TRY IT: Find the lines holding the string "子查询根据查询结果不同" in the data, then copy all of them.

[RECORDS PROVIDED — start]

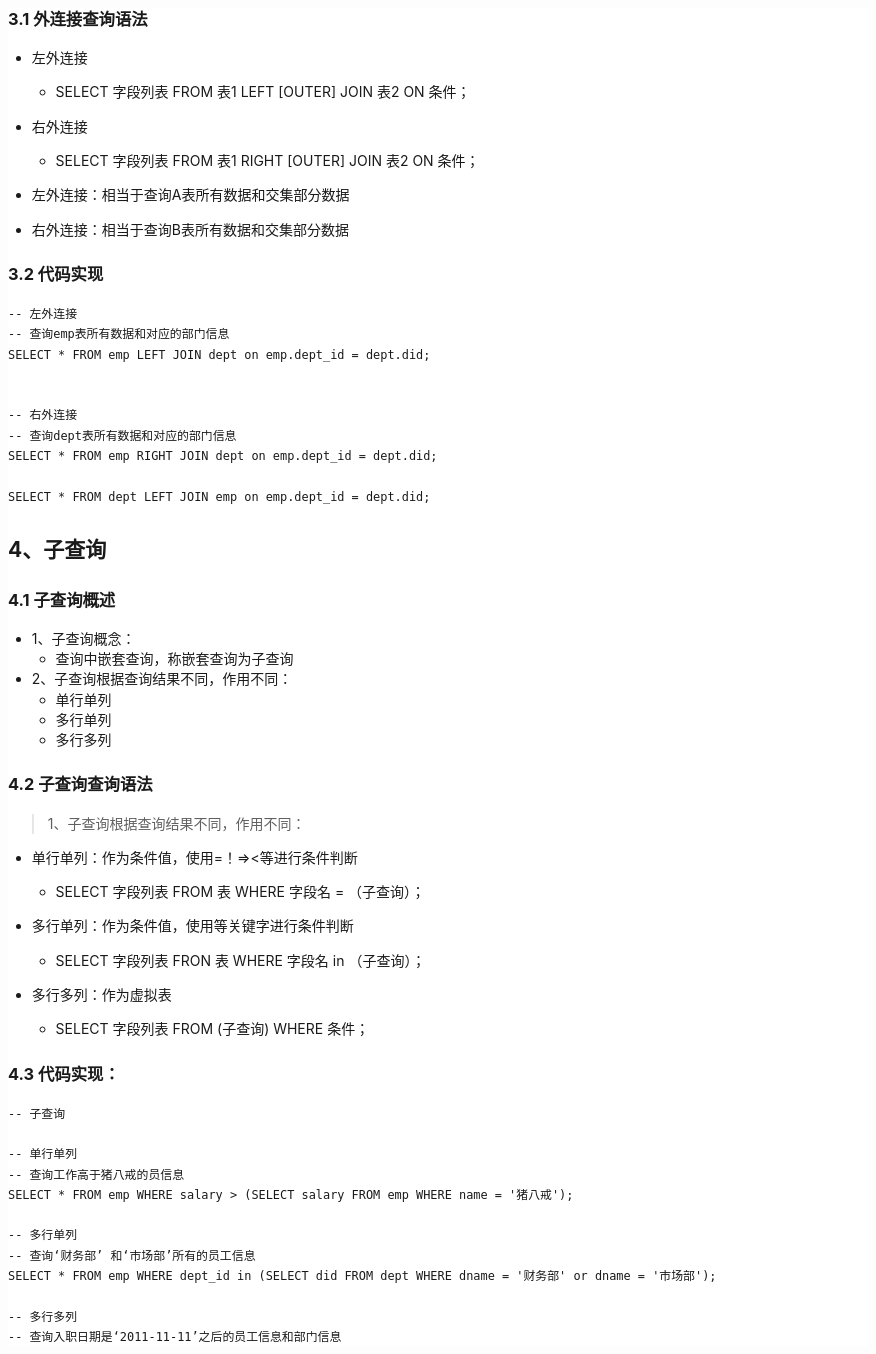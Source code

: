 ### 3.1 外连接查询语法

* 左外连接
  * SELECT   字段列表   FROM   表1   LEFT   [OUTER]   JOIN   表2   ON   条件；
* 右外连接
  * SELECT   字段列表   FROM   表1   RIGHT   [OUTER]   JOIN   表2   ON   条件；

* 左外连接：相当于查询A表所有数据和交集部分数据
* 右外连接：相当于查询B表所有数据和交集部分数据

### 3.2 代码实现

```mysql
-- 左外连接
-- 查询emp表所有数据和对应的部门信息
SELECT * FROM emp LEFT JOIN dept on emp.dept_id = dept.did;


-- 右外连接
-- 查询dept表所有数据和对应的部门信息
SELECT * FROM emp RIGHT JOIN dept on emp.dept_id = dept.did;

SELECT * FROM dept LEFT JOIN emp on emp.dept_id = dept.did;
```



## 4、子查询

### 4.1 子查询概述

* 1、子查询概念：
  * 查询中嵌套查询，称嵌套查询为子查询
* 2、子查询根据查询结果不同，作用不同：
  * 单行单列
  * 多行单列
  * 多行多列

### 4.2 子查询查询语法

> 1、子查询根据查询结果不同，作用不同：

* 单行单列：作为条件值，使用=！=><等进行条件判断
  * SELECT   字段列表   FROM   表   WHERE   字段名   = （子查询）；

* 多行单列：作为条件值，使用等关键字进行条件判断
  * SELECT   字段列表   FRON   表   WHERE   字段名   in  （子查询）；

* 多行多列：作为虚拟表
  * SELECT   字段列表   FROM   (子查询)   WHERE   条件；

### 4.3 代码实现：

```mysql
-- 子查询

-- 单行单列
-- 查询工作高于猪八戒的员信息
SELECT * FROM emp WHERE salary > (SELECT salary FROM emp WHERE name = '猪八戒');

-- 多行单列
-- 查询‘财务部’ 和‘市场部’所有的员工信息
SELECT * FROM emp WHERE dept_id in (SELECT did FROM dept WHERE dname = '财务部' or dname = '市场部');

-- 多行多列
-- 查询入职日期是‘2011-11-11’之后的员工信息和部门信息
```
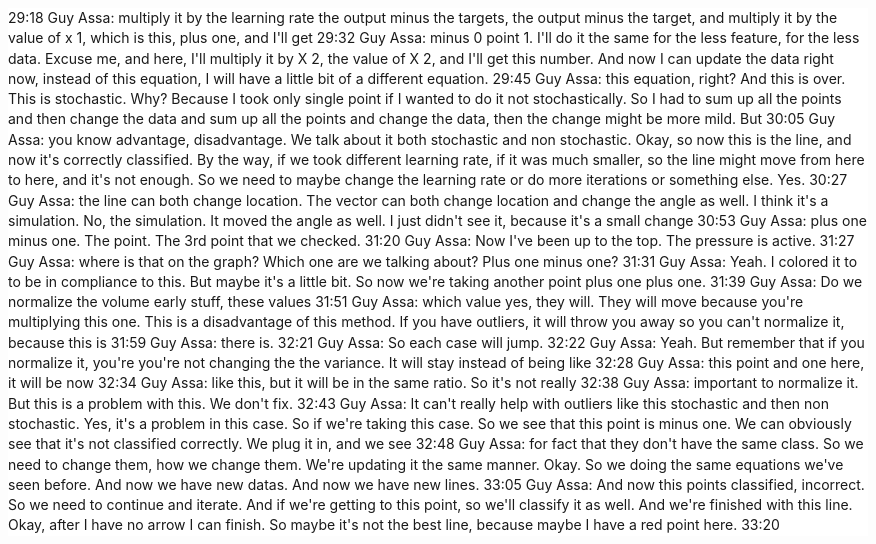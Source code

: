 29:18
Guy Assa: multiply it by the learning rate the output minus the targets, the output minus the target, and multiply it by the value of x 1, which is this, plus one, and I'll get
29:32
Guy Assa: minus 0 point 1. I'll do it the same for the less feature, for the less data. Excuse me, and here, I'll multiply it by X 2, the value of X 2, and I'll get this number. And now I can update the data right now, instead of this equation, I will have a little bit of a different equation.
29:45
Guy Assa: this equation, right? And this is over. This is stochastic. Why? Because I took only single point if I wanted to do it not stochastically. So I had to sum up all the points and then change the data and sum up all the points and change the data, then the change might be more mild. But
30:05
Guy Assa: you know advantage, disadvantage. We talk about it both stochastic and non stochastic. Okay, so now this is the line, and now it's correctly classified. By the way, if we took different learning rate, if it was much smaller, so the line might move from here to here, and it's not enough. So we need to maybe change the learning rate or do more iterations or something else. Yes.
30:27
Guy Assa: the line can both change location. The vector can both change location and change the angle as well. I think it's a simulation. No, the simulation. It moved the angle as well. I just didn't see it, because it's a small change
30:53
Guy Assa: plus one minus one. The point. The 3rd point that we checked.
31:20
Guy Assa: Now I've been up to the top. The pressure is active.
31:27
Guy Assa: where is that on the graph? Which one are we talking about? Plus one minus one?
31:31
Guy Assa: Yeah. I colored it to to be in compliance to this. But maybe it's a little bit. So now we're taking another point plus one plus one.
31:39
Guy Assa: Do we normalize the volume early stuff, these values
31:51
Guy Assa: which value yes, they will. They will move because you're multiplying this one. This is a disadvantage of this method. If you have outliers, it will throw you away so you can't normalize it, because this is
31:59
Guy Assa: there is.
32:21
Guy Assa: So each case will jump.
32:22
Guy Assa: Yeah. But remember that if you normalize it, you're you're not changing the the variance. It will stay instead of being like
32:28
Guy Assa: this point and one here, it will be now
32:34
Guy Assa: like this, but it will be in the same ratio. So it's not really
32:38
Guy Assa: important to normalize it. But this is a problem with this. We don't fix.
32:43
Guy Assa: It can't really help with outliers like this stochastic and then non stochastic. Yes, it's a problem in this case. So if we're taking this case. So we see that this point is minus one. We can obviously see that it's not classified correctly. We plug it in, and we see
32:48
Guy Assa: for fact that they don't have the same class. So we need to change them, how we change them. We're updating it the same manner. Okay. So we doing the same equations we've seen before. And now we have new datas. And now we have new lines.
33:05
Guy Assa: And now this points classified, incorrect. So we need to continue and iterate. And if we're getting to this point, so we'll classify it as well. And we're finished with this line. Okay, after I have no arrow I can finish. So maybe it's not the best line, because maybe I have a red point here.
33:20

[RECORDS PROVIDED — finish]

TASK OUTPUT:
* 2、子查询根据查询结果不同，作用不同：
> 1、子查询根据查询结果不同，作用不同：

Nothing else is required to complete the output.